━━ Available data
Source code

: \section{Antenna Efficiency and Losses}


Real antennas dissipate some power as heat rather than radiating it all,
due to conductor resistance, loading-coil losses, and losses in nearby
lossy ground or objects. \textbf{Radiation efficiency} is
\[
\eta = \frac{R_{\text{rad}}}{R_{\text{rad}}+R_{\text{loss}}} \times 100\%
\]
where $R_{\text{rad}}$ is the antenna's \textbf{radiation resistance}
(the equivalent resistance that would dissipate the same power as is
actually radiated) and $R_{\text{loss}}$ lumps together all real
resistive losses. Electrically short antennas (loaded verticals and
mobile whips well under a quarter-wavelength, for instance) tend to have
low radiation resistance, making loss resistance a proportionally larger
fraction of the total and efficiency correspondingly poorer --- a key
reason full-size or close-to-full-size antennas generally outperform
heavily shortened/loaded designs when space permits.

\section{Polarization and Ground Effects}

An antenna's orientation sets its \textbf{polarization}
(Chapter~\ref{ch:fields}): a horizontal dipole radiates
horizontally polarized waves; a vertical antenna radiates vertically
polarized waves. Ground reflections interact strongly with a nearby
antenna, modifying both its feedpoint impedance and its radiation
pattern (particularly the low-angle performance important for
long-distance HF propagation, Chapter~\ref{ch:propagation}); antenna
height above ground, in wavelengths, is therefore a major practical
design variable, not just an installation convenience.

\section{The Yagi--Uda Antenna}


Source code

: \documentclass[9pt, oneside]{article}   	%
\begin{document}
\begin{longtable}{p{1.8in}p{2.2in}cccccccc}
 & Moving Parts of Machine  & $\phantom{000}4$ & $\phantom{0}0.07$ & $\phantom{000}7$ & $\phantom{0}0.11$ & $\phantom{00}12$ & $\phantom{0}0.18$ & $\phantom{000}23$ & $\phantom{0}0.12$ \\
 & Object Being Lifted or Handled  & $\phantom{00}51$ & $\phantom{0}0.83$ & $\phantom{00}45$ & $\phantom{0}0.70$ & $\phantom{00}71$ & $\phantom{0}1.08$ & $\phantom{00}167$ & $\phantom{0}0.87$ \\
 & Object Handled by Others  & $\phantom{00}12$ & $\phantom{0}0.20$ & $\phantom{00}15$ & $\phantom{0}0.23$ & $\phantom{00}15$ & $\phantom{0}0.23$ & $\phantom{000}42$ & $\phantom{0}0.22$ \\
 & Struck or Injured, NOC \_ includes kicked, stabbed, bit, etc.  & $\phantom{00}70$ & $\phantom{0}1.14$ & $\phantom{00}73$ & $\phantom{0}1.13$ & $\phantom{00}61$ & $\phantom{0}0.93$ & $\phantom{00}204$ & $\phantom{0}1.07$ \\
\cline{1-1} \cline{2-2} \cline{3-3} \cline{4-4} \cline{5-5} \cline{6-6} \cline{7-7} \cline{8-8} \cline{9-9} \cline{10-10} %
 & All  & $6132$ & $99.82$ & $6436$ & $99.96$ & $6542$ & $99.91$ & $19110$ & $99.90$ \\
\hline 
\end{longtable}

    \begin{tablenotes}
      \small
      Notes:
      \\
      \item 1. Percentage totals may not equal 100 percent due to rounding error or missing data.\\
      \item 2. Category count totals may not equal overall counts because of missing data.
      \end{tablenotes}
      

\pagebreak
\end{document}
━━━━
● Work to complete
Your answer should reproduce each line of the listing that holds the word "loaded".

● Output of the task
resistive losses. Electrically short antennas (loaded verticals and
heavily shortened/loaded designs when space permits.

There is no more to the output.